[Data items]
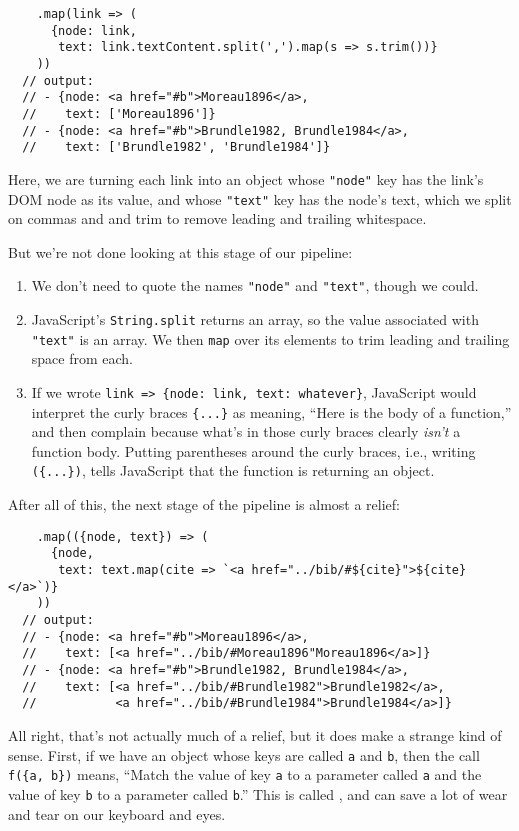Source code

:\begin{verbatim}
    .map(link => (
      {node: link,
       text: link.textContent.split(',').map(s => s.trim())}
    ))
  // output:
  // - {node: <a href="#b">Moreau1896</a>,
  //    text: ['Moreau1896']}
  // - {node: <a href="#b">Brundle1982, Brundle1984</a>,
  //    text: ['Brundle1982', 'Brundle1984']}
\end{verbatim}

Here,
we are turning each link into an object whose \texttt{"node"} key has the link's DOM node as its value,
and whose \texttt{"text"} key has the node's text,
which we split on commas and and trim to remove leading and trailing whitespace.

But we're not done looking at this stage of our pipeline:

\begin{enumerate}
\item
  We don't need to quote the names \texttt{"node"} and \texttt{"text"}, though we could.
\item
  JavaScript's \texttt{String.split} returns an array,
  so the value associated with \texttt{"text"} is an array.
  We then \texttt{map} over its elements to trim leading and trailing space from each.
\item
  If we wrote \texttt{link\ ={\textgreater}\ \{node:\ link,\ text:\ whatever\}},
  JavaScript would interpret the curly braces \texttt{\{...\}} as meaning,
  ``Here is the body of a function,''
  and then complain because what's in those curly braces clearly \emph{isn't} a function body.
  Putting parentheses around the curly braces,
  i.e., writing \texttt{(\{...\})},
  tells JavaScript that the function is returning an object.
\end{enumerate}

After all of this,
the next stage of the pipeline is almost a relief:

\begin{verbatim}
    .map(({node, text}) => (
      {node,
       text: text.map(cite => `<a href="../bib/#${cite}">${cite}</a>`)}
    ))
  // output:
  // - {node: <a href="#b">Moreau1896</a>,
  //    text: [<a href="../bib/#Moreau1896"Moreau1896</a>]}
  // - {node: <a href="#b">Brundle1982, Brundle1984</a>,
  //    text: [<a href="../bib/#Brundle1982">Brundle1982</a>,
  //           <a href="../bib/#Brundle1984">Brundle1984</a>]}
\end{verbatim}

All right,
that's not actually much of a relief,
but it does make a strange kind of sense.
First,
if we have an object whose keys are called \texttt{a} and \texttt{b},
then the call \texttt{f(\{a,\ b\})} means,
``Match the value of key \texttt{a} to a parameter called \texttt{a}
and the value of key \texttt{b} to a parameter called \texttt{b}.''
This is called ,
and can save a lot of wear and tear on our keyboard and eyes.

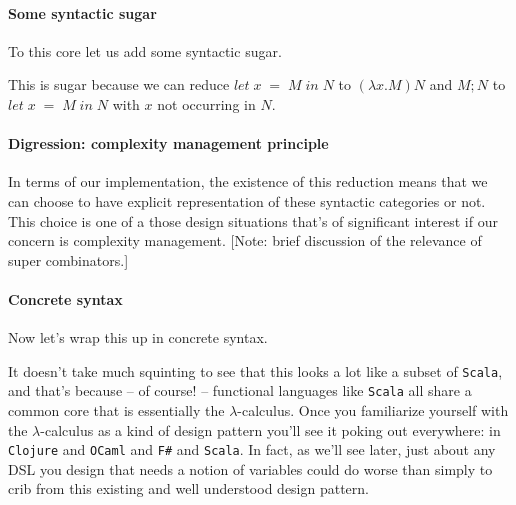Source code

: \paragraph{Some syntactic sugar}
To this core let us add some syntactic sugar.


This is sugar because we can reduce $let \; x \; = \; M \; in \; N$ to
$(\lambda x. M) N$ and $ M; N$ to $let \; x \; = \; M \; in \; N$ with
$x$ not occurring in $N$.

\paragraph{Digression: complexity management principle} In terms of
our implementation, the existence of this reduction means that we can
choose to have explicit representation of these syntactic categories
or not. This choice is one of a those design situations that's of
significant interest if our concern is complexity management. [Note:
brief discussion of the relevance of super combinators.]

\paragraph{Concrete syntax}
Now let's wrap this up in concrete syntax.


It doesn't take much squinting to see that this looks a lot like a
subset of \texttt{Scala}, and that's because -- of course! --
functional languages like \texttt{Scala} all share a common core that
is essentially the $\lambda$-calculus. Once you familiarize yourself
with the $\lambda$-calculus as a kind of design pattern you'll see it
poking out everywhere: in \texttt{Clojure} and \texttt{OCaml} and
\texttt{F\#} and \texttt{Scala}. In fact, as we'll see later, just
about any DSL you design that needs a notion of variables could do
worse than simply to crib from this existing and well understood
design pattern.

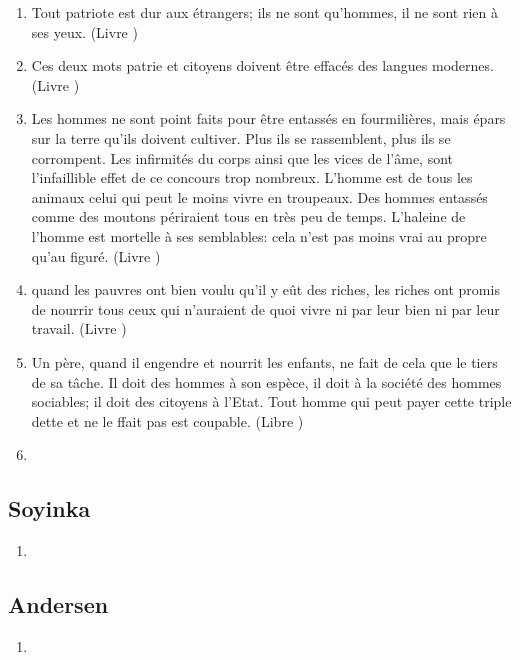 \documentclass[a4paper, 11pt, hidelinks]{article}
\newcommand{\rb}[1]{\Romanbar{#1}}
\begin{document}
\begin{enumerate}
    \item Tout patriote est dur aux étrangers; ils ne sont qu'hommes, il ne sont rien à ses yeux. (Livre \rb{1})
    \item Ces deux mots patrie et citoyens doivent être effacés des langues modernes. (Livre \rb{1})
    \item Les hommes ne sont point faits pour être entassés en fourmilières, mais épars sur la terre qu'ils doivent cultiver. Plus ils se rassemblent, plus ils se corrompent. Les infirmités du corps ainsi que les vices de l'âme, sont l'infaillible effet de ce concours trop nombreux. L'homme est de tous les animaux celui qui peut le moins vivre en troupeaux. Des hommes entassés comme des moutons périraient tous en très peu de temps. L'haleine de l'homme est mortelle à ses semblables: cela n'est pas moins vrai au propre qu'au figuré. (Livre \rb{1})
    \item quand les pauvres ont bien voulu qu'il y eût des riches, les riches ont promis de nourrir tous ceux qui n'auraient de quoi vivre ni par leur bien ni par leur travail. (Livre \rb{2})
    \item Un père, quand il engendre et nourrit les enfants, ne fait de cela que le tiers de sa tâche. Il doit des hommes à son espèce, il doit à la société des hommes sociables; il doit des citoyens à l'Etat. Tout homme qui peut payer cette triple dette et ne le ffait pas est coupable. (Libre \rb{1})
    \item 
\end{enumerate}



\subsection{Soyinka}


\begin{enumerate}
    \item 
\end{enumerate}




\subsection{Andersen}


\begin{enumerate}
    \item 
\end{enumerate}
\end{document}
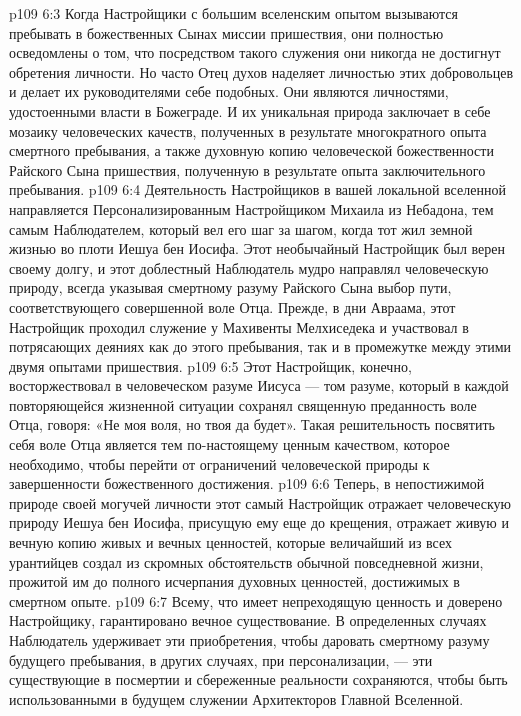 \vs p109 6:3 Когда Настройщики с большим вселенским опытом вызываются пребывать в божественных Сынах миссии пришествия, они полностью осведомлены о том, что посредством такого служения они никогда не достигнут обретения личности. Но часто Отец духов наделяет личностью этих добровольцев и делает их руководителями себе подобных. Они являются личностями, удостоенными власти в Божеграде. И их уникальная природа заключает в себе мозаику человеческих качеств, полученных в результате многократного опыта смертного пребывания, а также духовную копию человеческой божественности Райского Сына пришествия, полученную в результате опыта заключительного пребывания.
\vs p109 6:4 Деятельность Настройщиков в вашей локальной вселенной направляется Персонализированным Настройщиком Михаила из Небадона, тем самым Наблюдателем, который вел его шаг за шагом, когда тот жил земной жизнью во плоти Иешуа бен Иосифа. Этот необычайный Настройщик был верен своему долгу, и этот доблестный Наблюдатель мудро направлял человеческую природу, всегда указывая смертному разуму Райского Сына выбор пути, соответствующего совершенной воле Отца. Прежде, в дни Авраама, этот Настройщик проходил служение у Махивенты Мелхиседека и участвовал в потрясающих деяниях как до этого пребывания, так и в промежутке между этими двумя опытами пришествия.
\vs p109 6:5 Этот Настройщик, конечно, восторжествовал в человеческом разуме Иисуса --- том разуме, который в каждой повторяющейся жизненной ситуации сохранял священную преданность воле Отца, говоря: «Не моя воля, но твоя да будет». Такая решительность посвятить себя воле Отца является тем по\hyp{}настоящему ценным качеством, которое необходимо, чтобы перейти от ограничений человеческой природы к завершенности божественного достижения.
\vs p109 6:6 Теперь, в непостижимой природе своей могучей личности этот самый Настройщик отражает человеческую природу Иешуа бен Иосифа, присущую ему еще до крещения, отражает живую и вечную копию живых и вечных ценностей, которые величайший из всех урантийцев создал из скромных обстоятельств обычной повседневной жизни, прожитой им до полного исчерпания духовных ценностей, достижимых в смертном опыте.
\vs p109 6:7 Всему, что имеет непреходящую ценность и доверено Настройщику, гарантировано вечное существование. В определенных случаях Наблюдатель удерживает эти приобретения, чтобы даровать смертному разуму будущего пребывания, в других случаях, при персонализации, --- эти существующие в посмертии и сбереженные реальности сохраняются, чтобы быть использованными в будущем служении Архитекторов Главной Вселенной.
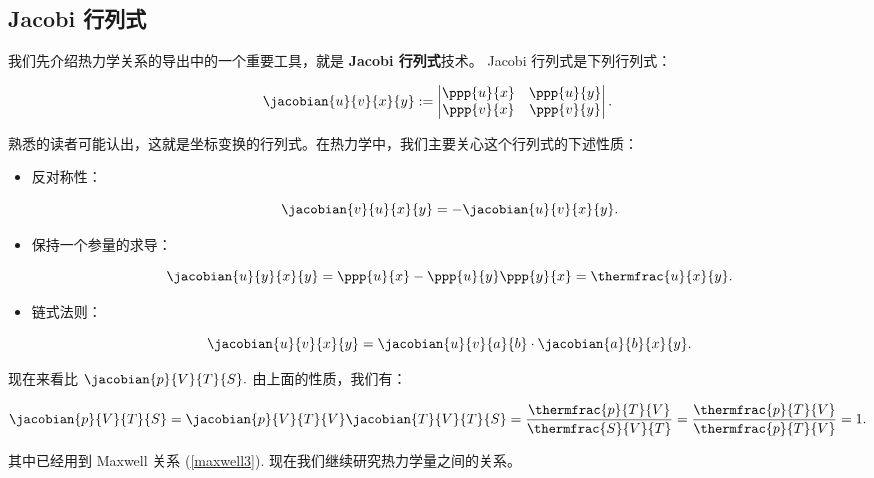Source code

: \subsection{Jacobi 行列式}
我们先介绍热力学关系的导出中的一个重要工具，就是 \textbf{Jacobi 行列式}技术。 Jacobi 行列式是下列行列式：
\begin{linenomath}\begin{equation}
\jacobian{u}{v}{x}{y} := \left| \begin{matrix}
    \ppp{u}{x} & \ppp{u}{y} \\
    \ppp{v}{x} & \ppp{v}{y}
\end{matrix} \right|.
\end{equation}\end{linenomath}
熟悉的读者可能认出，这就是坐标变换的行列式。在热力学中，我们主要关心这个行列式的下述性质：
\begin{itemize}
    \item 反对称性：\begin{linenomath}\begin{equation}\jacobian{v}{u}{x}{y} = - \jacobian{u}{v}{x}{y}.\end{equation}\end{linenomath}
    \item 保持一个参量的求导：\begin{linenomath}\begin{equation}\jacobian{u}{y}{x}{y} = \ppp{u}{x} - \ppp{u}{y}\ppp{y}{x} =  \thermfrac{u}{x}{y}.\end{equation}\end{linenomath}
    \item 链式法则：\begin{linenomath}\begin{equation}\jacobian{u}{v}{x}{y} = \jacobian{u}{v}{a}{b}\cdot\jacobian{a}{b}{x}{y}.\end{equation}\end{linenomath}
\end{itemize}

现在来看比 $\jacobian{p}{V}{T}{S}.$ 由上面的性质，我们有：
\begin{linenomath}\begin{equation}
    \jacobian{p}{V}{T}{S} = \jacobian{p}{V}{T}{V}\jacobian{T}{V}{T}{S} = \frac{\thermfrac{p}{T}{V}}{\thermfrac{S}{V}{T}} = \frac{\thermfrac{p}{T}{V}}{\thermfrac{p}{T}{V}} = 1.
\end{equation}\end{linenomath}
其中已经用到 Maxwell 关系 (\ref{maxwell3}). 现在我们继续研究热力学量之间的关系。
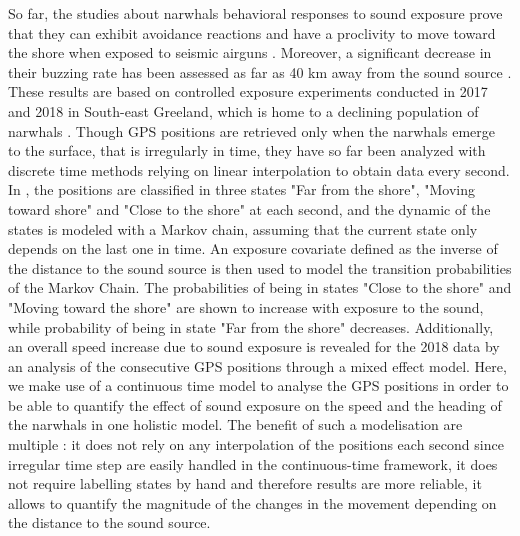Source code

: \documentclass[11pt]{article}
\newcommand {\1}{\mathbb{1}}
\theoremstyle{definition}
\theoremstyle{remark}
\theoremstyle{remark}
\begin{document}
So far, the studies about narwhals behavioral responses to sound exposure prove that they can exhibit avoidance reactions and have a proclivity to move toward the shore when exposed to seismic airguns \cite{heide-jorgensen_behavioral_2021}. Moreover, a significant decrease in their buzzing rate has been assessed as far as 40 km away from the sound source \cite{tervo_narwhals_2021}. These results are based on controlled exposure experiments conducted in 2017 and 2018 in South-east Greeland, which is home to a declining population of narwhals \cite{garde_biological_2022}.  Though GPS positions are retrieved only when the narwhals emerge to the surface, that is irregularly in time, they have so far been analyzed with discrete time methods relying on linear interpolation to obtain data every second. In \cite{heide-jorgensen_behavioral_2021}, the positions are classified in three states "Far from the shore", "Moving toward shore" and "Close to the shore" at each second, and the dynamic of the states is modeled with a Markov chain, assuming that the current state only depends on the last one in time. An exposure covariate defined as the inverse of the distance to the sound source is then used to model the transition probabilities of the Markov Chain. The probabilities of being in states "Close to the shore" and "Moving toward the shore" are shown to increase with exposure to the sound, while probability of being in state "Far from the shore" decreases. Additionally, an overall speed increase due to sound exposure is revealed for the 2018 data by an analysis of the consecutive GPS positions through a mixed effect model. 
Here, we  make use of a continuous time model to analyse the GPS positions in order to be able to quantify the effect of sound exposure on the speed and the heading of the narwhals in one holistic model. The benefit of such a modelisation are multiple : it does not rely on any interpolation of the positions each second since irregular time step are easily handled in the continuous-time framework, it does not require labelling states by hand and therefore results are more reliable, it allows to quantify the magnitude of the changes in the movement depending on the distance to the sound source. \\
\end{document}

» **Aim of the task**:
Both end lines included, restate word for word the lines above from the line with "which we split" to the line with "that's not actually", and nothing else.

» **Result of this exercise**:
which we split on commas and and trim to remove leading and trailing whitespace.

But we're not done looking at this stage of our pipeline:

\begin{enumerate}
\item
  We don't need to quote the names \texttt{"node"} and \texttt{"text"}, though we could.
\item
  JavaScript's \texttt{String.split} returns an array,
  so the value associated with \texttt{"text"} is an array.
  We then \texttt{map} over its elements to trim leading and trailing space from each.
\item
  If we wrote \texttt{link\ ={\textgreater}\ \{node:\ link,\ text:\ whatever\}},
  JavaScript would interpret the curly braces \texttt{\{...\}} as meaning,
  ``Here is the body of a function,''
  and then complain because what's in those curly braces clearly \emph{isn't} a function body.
  Putting parentheses around the curly braces,
  i.e., writing \texttt{(\{...\})},
  tells JavaScript that the function is returning an object.
\end{enumerate}

After all of this,
the next stage of the pipeline is almost a relief:

\begin{verbatim}
    .map(({node, text}) => (
      {node,
       text: text.map(cite => `<a href="../bib/#${cite}">${cite}</a>`)}
    ))
  // output:
  // - {node: <a href="#b">Moreau1896</a>,
  //    text: [<a href="../bib/#Moreau1896"Moreau1896</a>]}
  // - {node: <a href="#b">Brundle1982, Brundle1984</a>,
  //    text: [<a href="../bib/#Brundle1982">Brundle1982</a>,
  //           <a href="../bib/#Brundle1984">Brundle1984</a>]}
\end{verbatim}

All right,
that's not actually much of a relief,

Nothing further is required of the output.